WHAT YOU SHOULD DO - Report, in full, each line of the material below in which the string "lesznek" occurs.
%%
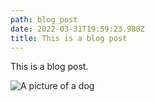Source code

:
 ```yaml
---
path: blog_post
date: 2022-03-31T19:59:23.988Z
title: This is a blog post
---
```

This is a blog post. 

![A picture of a dog](/assets/dsc01214.jpg "Jake")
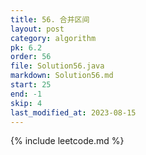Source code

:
 ```yaml
---
title: 56. 合并区间
layout: post
category: algorithm
pk: 6.2
order: 56
file: Solution56.java
markdown: Solution56.md
start: 25
end: -1
skip: 4
last_modified_at: 2023-08-15
---
```


{% include leetcode.md %}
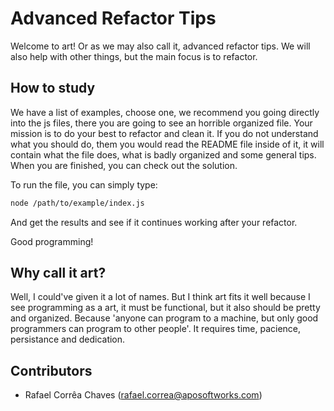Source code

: # Advanced Refactor Tips

Welcome to art! Or as we may also call it, advanced refactor tips. We will also help with other things, but the main focus is to refactor.

## How to study

We have a list of examples, choose one, we recommend you going directly into the js files, there you are going  to see an horrible organized file. Your mission is to do your best to refactor and clean it. If you do not understand what you should do, them you would read the README file inside of it, it will contain what the file does, what is badly organized and some general tips. When you are finished, you can check out the solution.

To run the file, you can simply type:
``` bash
node /path/to/example/index.js
```

And get the results and see if it continues working after your refactor.

Good programming!

## Why call it art?
Well, I could've given it a lot of names. But I think art fits it well because I see programming as a art, it must be functional, but it also should be pretty and organized. Because 'anyone can program to a machine, but only good programmers can program to other people'. It requires time, pacience, persistance and dedication.

## Contributors
- Rafael Corrêa Chaves (rafael.correa@aposoftworks.com)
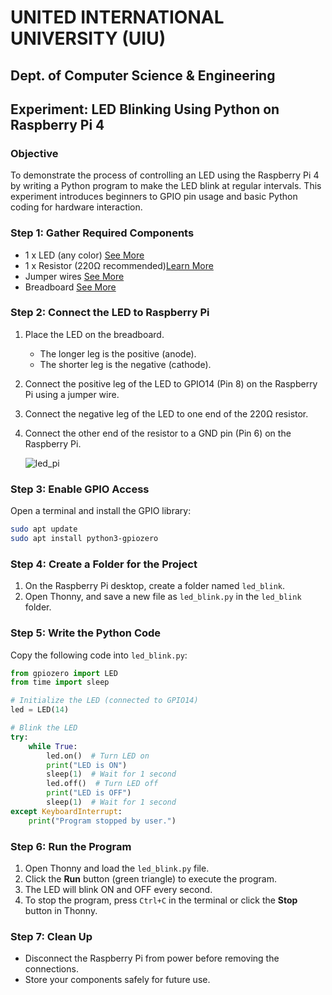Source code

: 
# UNITED INTERNATIONAL UNIVERSITY (UIU)
## Dept. of Computer Science & Engineering

## Experiment: LED Blinking Using Python on Raspberry Pi 4

### Objective
To demonstrate the process of controlling an LED using the Raspberry Pi 4 by writing a Python program to make the LED blink at regular intervals. This experiment introduces beginners to GPIO pin usage and basic Python coding for hardware interaction.

### Step 1: Gather Required Components
- 1 x LED (any color) [See More](https://www.divilabs.com/2013/04/multi-color-leds-beginner-level-guide.html)
- 1 x Resistor (220Ω recommended)[Learn More](https://www.ariat-tech.com/blog/the-essential-guide-to-1k-ohm-resistors-characteristics-and-uses.html)
- Jumper wires [See More](https://blog.sparkfuneducation.com/what-is-jumper-wire)
- Breadboard [See More](https://sfxpcb.com/how-to-use-a-breadboard-and-how-it-works/)

### Step 2: Connect the LED to Raspberry Pi
1. Place the LED on the breadboard.
   - The longer leg is the positive (anode).
   - The shorter leg is the negative (cathode).
2. Connect the positive leg of the LED to GPIO14 (Pin 8) on the Raspberry Pi using a jumper wire.
3. Connect the negative leg of the LED to one end of the 220Ω resistor.
4. Connect the other end of the resistor to a GND pin (Pin 6) on the Raspberry Pi.

   ![led_pi](https://github.com/user-attachments/assets/1377d0e4-3c31-44c7-86a3-cc0d489cf41e)


### Step 3: Enable GPIO Access
Open a terminal and install the GPIO library:
```sh
sudo apt update
sudo apt install python3-gpiozero
```

### Step 4: Create a Folder for the Project
1. On the Raspberry Pi desktop, create a folder named `led_blink`.
2. Open Thonny, and save a new file as `led_blink.py` in the `led_blink` folder.

### Step 5: Write the Python Code
Copy the following code into `led_blink.py`:

```python
from gpiozero import LED
from time import sleep

# Initialize the LED (connected to GPIO14)
led = LED(14)

# Blink the LED
try:
    while True:
        led.on()  # Turn LED on
        print("LED is ON")
        sleep(1)  # Wait for 1 second
        led.off()  # Turn LED off
        print("LED is OFF")
        sleep(1)  # Wait for 1 second
except KeyboardInterrupt:
    print("Program stopped by user.")
```

### Step 6: Run the Program
1. Open Thonny and load the `led_blink.py` file.
2. Click the **Run** button (green triangle) to execute the program.
3. The LED will blink ON and OFF every second.
4. To stop the program, press `Ctrl+C` in the terminal or click the **Stop** button in Thonny.

### Step 7: Clean Up
- Disconnect the Raspberry Pi from power before removing the connections.
- Store your components safely for future use.

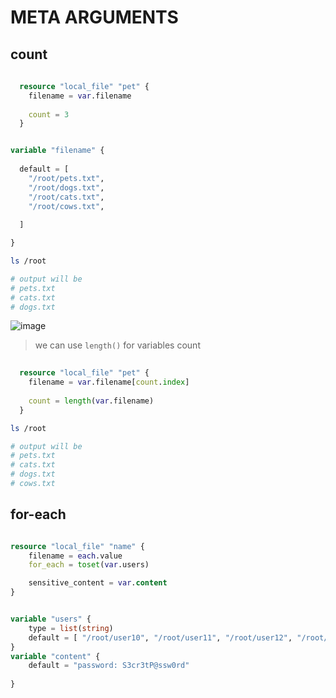 # META ARGUMENTS

## count


``` tf
  
  resource "local_file" "pet" {
    filename = var.filename
    
    count = 3
  }

```

``` tf

variable "filename" {
  
  default = [
    "/root/pets.txt",
    "/root/dogs.txt",
    "/root/cats.txt",
    "/root/cows.txt",
  
  ]

}


```

```sh
ls /root

# output will be
# pets.txt
# cats.txt
# dogs.txt

```

![image](https://user-images.githubusercontent.com/39403552/224987944-2041f0a8-61b7-4896-aa7c-23fc33c6507e.png)


> we can use `length()` for variables count

``` tf
  
  resource "local_file" "pet" {
    filename = var.filename[count.index]
    
    count = length(var.filename)
  }

```

```sh
ls /root

# output will be
# pets.txt
# cats.txt
# dogs.txt
# cows.txt

```



## for-each

```tf

resource "local_file" "name" {
    filename = each.value
    for_each = toset(var.users)

    sensitive_content = var.content
}


```


```tf

variable "users" {
    type = list(string)
    default = [ "/root/user10", "/root/user11", "/root/user12", "/root/user10"]
}
variable "content" {
    default = "password: S3cr3tP@ssw0rd"
  
}


```

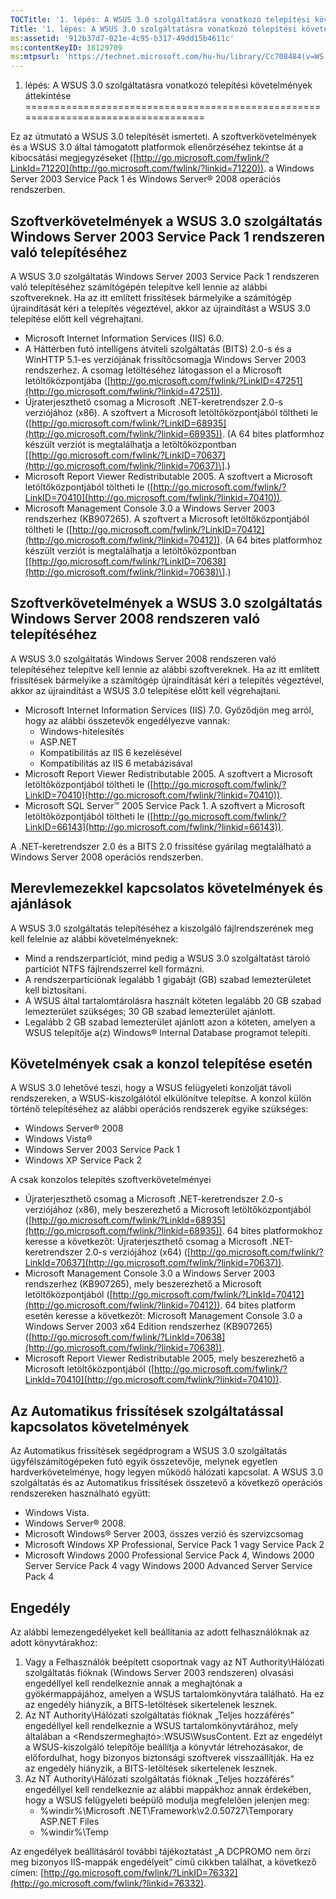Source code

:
 ```yaml
---
TOCTitle: '1. lépés: A WSUS 3.0 szolgáltatásra vonatkozó telepítési követelmények áttekintése'
Title: '1. lépés: A WSUS 3.0 szolgáltatásra vonatkozó telepítési követelmények áttekintése'
ms:assetid: '912b37d7-021e-4c95-b317-49dd15b4611c'
ms:contentKeyID: 18129709
ms:mtpsurl: 'https://technet.microsoft.com/hu-hu/library/Cc708484(v=WS.10)'
---
```


1. lépés: A WSUS 3.0 szolgáltatásra vonatkozó telepítési követelmények áttekintése
==================================================================================

Ez az útmutató a WSUS 3.0 telepítését ismerteti. A szoftverkövetelmények és a WSUS 3.0 által támogatott platformok ellenőrzéséhez tekintse át a kibocsátási megjegyzéseket ([http://go.microsoft.com/fwlink/?LinkId=71220](http://go.microsoft.com/fwlink/?linkid=71220)). a Windows Server 2003 Service Pack 1 és Windows Server® 2008 operációs rendszerben.

Szoftverkövetelmények a WSUS 3.0 szolgáltatás Windows Server 2003 Service Pack 1 rendszeren való telepítéséhez
--------------------------------------------------------------------------------------------------------------

A WSUS 3.0 szolgáltatás Windows Server 2003 Service Pack 1 rendszeren való telepítéséhez számítógépén telepítve kell lennie az alábbi szoftvereknek. Ha az itt említett frissítések bármelyike a számítógép újraindítását kéri a telepítés végeztével, akkor az újraindítást a WSUS 3.0 telepítése előtt kell végrehajtani.

-   Microsoft Internet Information Services (IIS) 6.0.
-   A Háttérben futó intelligens átviteli szolgáltatás (BITS) 2.0-s és a WinHTTP 5.1-es verziójának frissítőcsomagja Windows Server 2003 rendszerhez. A csomag letöltéséhez látogasson el a Microsoft letöltőközpontjába ([http://go.microsoft.com/fwlink/?LinkID=47251](http://go.microsoft.com/fwlink/?linkid=47251)).
-   Újraterjeszthető csomag a Microsoft .NET-keretrendszer 2.0-s verziójához (x86). A szoftvert a Microsoft letöltőközpontjából töltheti le ([http://go.microsoft.com/fwlink/?LinkID=68935](http://go.microsoft.com/fwlink/?linkid=68935)). (A 64 bites platformhoz készült verziót is megtalálhatja a letöltőközpontban \[[http://go.microsoft.com/fwlink/?LinkID=70637](http://go.microsoft.com/fwlink/?linkid=70637)\].)
-   Microsoft Report Viewer Redistributable 2005. A szoftvert a Microsoft letöltőközpontjából töltheti le ([http://go.microsoft.com/fwlink/?LinkID=70410](http://go.microsoft.com/fwlink/?linkid=70410)).
-   Microsoft Management Console 3.0 a Windows Server 2003 rendszerhez (KB907265). A szoftvert a Microsoft letöltőközpontjából töltheti le ([http://go.microsoft.com/fwlink/?LinkID=70412](http://go.microsoft.com/fwlink/?linkid=70412)). (A 64 bites platformhoz készült verziót is megtalálhatja a letöltőközpontban \[[http://go.microsoft.com/fwlink/?LinkID=70638](http://go.microsoft.com/fwlink/?linkid=70638)\].)

Szoftverkövetelmények a WSUS 3.0 szolgáltatás Windows Server 2008 rendszeren való telepítéséhez
-----------------------------------------------------------------------------------------------

A WSUS 3.0 szolgáltatás Windows Server 2008 rendszeren való telepítéséhez telepítve kell lennie az alábbi szoftvereknek. Ha az itt említett frissítések bármelyike a számítógép újraindítását kéri a telepítés végeztével, akkor az újraindítást a WSUS 3.0 telepítése előtt kell végrehajtani.

-   Microsoft Internet Information Services (IIS) 7.0. Győződjön meg arról, hogy az alábbi összetevők engedélyezve vannak:
    -   Windows-hitelesítés
    -   ASP.NET
    -   Kompatibilitás az IIS 6 kezelésével
    -   Kompatibilitás az IIS 6 metabázisával
-   Microsoft Report Viewer Redistributable 2005. A szoftvert a Microsoft letöltőközpontjából töltheti le ([http://go.microsoft.com/fwlink/?LinkID=70410](http://go.microsoft.com/fwlink/?linkid=70410)).
-   Microsoft SQL Server™ 2005 Service Pack 1. A szoftvert a Microsoft letöltőközpontjából töltheti le ([http://go.microsoft.com/fwlink/?LinkID=66143](http://go.microsoft.com/fwlink/?linkid=66143)).

A .NET-keretrendszer 2.0 és a BITS 2.0 frissítése gyárilag megtalálható a Windows Server 2008 operációs rendszerben.

Merevlemezekkel kapcsolatos követelmények és ajánlások
------------------------------------------------------

A WSUS 3.0 szolgáltatás telepítéséhez a kiszolgáló fájlrendszerének meg kell felelnie az alábbi követelményeknek:

-   Mind a rendszerpartíciót, mind pedig a WSUS 3.0 szolgáltatást tároló partíciót NTFS fájlrendszerrel kell formázni.
-   A rendszerpartíciónak legalább 1 gigabájt (GB) szabad lemezterületet kell biztosítani.
-   A WSUS által tartalomtárolásra használt köteten legalább 20 GB szabad lemezterület szükséges; 30 GB szabad lemezterület ajánlott.
-   Legalább 2 GB szabad lemezterület ajánlott azon a köteten, amelyen a WSUS telepítője a(z) Windows® Internal Database programot telepíti.

Követelmények csak a konzol telepítése esetén
---------------------------------------------

A WSUS 3.0 lehetővé teszi, hogy a WSUS felügyeleti konzolját távoli rendszereken, a WSUS-kiszolgálótól elkülönítve telepítse. A konzol külön történő telepítéséhez az alábbi operációs rendszerek egyike szükséges:

-   Windows Server® 2008
-   Windows Vista®
-   Windows Server 2003 Service Pack 1
-   Windows XP Service Pack 2

A csak konzolos telepítés szoftverkövetelményei

-   Újraterjeszthető csomag a Microsoft .NET-keretrendszer 2.0-s verziójához (x86), mely beszerezhető a Microsoft letöltőközpontjából ([http://go.microsoft.com/fwlink/?LinkId=68935](http://go.microsoft.com/fwlink/?linkid=68935)). 64 bites platformokhoz keresse a következőt: Újraterjeszthető csomag a Microsoft .NET-keretrendszer 2.0-s verziójához (x64) ([http://go.microsoft.com/fwlink/?LinkId=70637](http://go.microsoft.com/fwlink/?linkid=70637)).
-   Microsoft Management Console 3.0 a Windows Server 2003 rendszerhez (KB907265), mely beszerezhető a Microsoft letöltőközpontjából ([http://go.microsoft.com/fwlink/?LinkId=70412](http://go.microsoft.com/fwlink/?linkid=70412)). 64 bites platform esetén keresse a következőt: Microsoft Management Console 3.0 a Windows Server 2003 x64 Edition rendszerhez (KB907265) ([http://go.microsoft.com/fwlink/?LinkId=70638](http://go.microsoft.com/fwlink/?linkid=70638)).
-   Microsoft Report Viewer Redistributable 2005, mely beszerezhető a Microsoft letöltőközpontjából ([http://go.microsoft.com/fwlink/?LinkId=70410](http://go.microsoft.com/fwlink/?linkid=70410)).

Az Automatikus frissítések szolgáltatással kapcsolatos követelmények
--------------------------------------------------------------------

Az Automatikus frissítések segédprogram a WSUS 3.0 szolgáltatás ügyfélszámítógépeken futó egyik összetevője, melynek egyetlen hardverkövetelménye, hogy legyen működő hálózati kapcsolat. A WSUS 3.0 szolgáltatás és az Automatikus frissítések összetevő a következő operációs rendszereken használható együtt:

-   Windows Vista.
-   Windows Server® 2008.
-   Microsoft Windows® Server 2003, összes verzió és szervizcsomag
-   Microsoft Windows XP Professional, Service Pack 1 vagy Service Pack 2
-   Microsoft Windows 2000 Professional Service Pack 4, Windows 2000 Server Service Pack 4 vagy Windows 2000 Advanced Server Service Pack 4

Engedély
--------

Az alábbi lemezengedélyeket kell beállítania az adott felhasználóknak az adott könyvtárakhoz:

1.  Vagy a Felhasználók beépített csoportnak vagy az NT Authority\\Hálózati szolgáltatás fióknak (Windows Server 2003 rendszeren) olvasási engedéllyel kell rendelkeznie annak a meghajtónak a gyökérmappájához, amelyen a WSUS tartalomkönyvtára található. Ha ez az engedély hiányzik, a BITS-letöltések sikertelenek lesznek.
2.  Az NT Authority\\Hálózati szolgáltatás fióknak „Teljes hozzáférés” engedéllyel kell rendelkeznie a WSUS tartalomkönyvtárához, mely általában a &lt;Rendszermeghajtó&gt;:WSUS\\WsusContent. Ezt az engedélyt a WSUS-kiszolgáló telepítője beállítja a könyvtár létrehozásakor, de előfordulhat, hogy bizonyos biztonsági szoftverek visszaállítják. Ha ez az engedély hiányzik, a BITS-letöltések sikertelenek lesznek.
3.  Az NT Authority\\Hálózati szolgáltatás fióknak „Teljes hozzáférés” engedéllyel kell rendelkeznie az alábbi mappákhoz annak érdekében, hogy a WSUS felügyeleti beépülő modulja megfelelően jelenjen meg:
    -   %windir%\\Microsoft .NET\\Framework\\v2.0.50727\\Temporary ASP.NET Files
    -   %windir%\\Temp

Az engedélyek beállításáról további tájékoztatást „A DCPROMO nem őrzi meg bizonyos IIS-mappák engedélyeit” című cikkben találhat, a következő címen: [http://go.microsoft.com/fwlink/?LinkID=76332](http://go.microsoft.com/fwlink/?linkid=76332).
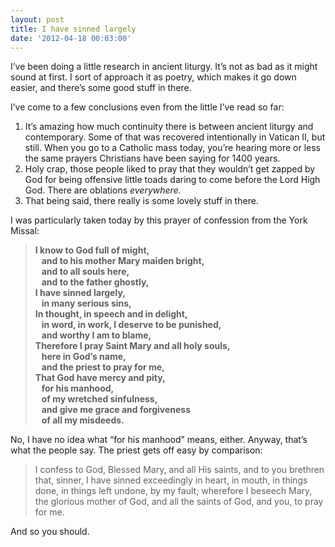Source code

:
```yaml
---
layout: post
title: I have sinned largely
date: '2012-04-18 00:03:00'
---
```



I’ve been doing a little research in ancient liturgy. It’s not as bad as it might sound at first. I sort of approach it as poetry, which makes it go down easier, and there’s some good stuff in there.

I’ve come to a few conclusions even from the little I’ve read so far:

1. It’s amazing how much continuity there is between ancient liturgy and contemporary. Some of that was recovered intentionally in Vatican II, but still. When you go to a Catholic mass today, you’re hearing more or less the same prayers Christians have been saying for 1400 years.
2. Holy crap, those people liked to pray that they wouldn’t get zapped by God for being offensive little toads daring to come before the Lord High God. There are oblations *everywhere.*
3. That being said, there really is some lovely stuff in there.

I was particularly taken today by this prayer of confession from the York Missal:

> **I know to God full of might,  
>    and to his mother Mary maiden bright,  
>    and to all souls here,  
>    and to the father ghostly,  
> I have sinned largely,  
>    in many serious sins,  
> In thought, in speech and in delight,  
>    in word, in work, I deserve to be punished,  
>    and worthy I am to blame,  
> Therefore I pray Saint Mary and all holy souls,  
>    here in God’s name,  
>    and the priest to pray for me,  
> That God have mercy and pity,  
>    for his manhood,  
>    of my wretched sinfulness,  
>    and give me grace and forgiveness  
>    of all my misdeeds.**

No, I have no idea what “for his manhood” means, either. Anyway, that’s what the people say. The priest gets off easy by comparison:

> I confess to God, Blessed Mary, and all His saints, and to you brethren that, sinner, I have sinned exceedingly in heart, in mouth, in things done, in things left undone, by my fault; wherefore I beseech Mary, the glorious mother of God, and all the saints of God, and you, to pray for me.

And so you should.


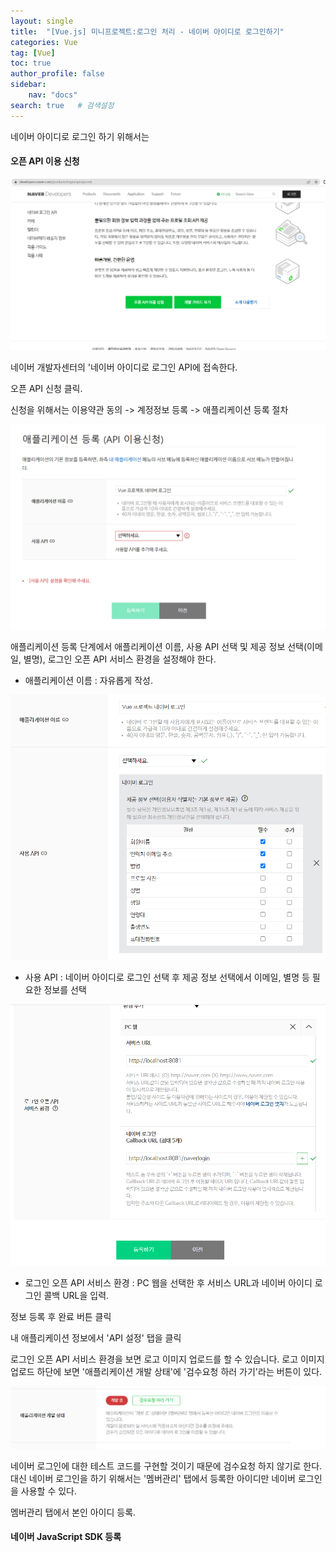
 ```yaml
---
layout: single
title:  "[Vue.js] 미니프로젝트:로그인 처리 - 네이버 아이디로 로그인하기"
categories: Vue
tag: [Vue]
toc: true
author_profile: false
sidebar:
    nav: "docs"
search: true   # 검색설정
---
```


네이버 아이디로 로그인 하기 위해서는

#### 오픈 API 이용 신청

![Alt text](/assets/images/2023-10-22/네이버아이디연동.png)

네이버 개발자센터의 '네이버 아이디로 로그인 API에 접속한다.

오픈 API 신청 클릭.

신청을 위해서는 이용약관 동의 -> 계정정보 등록 -> 애플리케이션 등록 절차

![Alt text](/assets/images/2023-10-22/네이버아이디연동2.png)

애플리케이션 등록 단계에서 애플리케이션 이름, 사용 API 선택 및 제공 정보 선택(이메일, 별명), 로그인 오픈 API 서비스 환경을 설정해야 한다.

- 애플리케이션 이름 : 자유롭게 작성.

![Alt text](/assets/images/2023-10-22/네이버아이디연동3.png)

- 사용 API : 네이버 아이디로 로그인 선택 후 제공 정보 선택에서 이메일, 별명 등 필요한 정보를 선택

![Alt text](/assets/images/2023-10-22/네이버아이디연동4.png)

- 로그인 오픈 API 서비스 환경 : PC 웹을 선택한 후 서비스 URL과 네이버 아이디 로그인 콜백 URL을 입력.

정보 등록 후 완료 버튼 클릭


내 애플리케이션 정보에서 'API 설정' 탭을 클릭

로그인 오픈 API 서비스 환경을 보면 로고 이미지 업로드를 할 수 있습니다. 로고 이미지 업로드 하단에 보면 '애플리케이션 개발 상태'에 '검수요청 하러 가기'라는 버튼이 있다.

![Alt text](/assets/images/2023-10-22/네이버아이디연동5.png)

네이버 로그인에 대한 테스트 코드를 구현할 것이기 때문에 검수요청 하지 않기로 한다. 대신 네이버 로그인을 하기 위해서는 '멤버관리' 탭에서 등록한 아이디만 네이버 로그인을 사용할 수 있다.

멤버관리 탭에서 본인 아이디 등록.

#### 네이버 JavaScript SDK 등록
%%
RESPONSE TO THE EXERCISE -
1.  Vagy a Felhasználók beépített csoportnak vagy az NT Authority\\Hálózati szolgáltatás fióknak (Windows Server 2003 rendszeren) olvasási engedéllyel kell rendelkeznie annak a meghajtónak a gyökérmappájához, amelyen a WSUS tartalomkönyvtára található. Ha ez az engedély hiányzik, a BITS-letöltések sikertelenek lesznek.
2.  Az NT Authority\\Hálózati szolgáltatás fióknak „Teljes hozzáférés” engedéllyel kell rendelkeznie a WSUS tartalomkönyvtárához, mely általában a &lt;Rendszermeghajtó&gt;:WSUS\\WsusContent. Ezt az engedélyt a WSUS-kiszolgáló telepítője beállítja a könyvtár létrehozásakor, de előfordulhat, hogy bizonyos biztonsági szoftverek visszaállítják. Ha ez az engedély hiányzik, a BITS-letöltések sikertelenek lesznek.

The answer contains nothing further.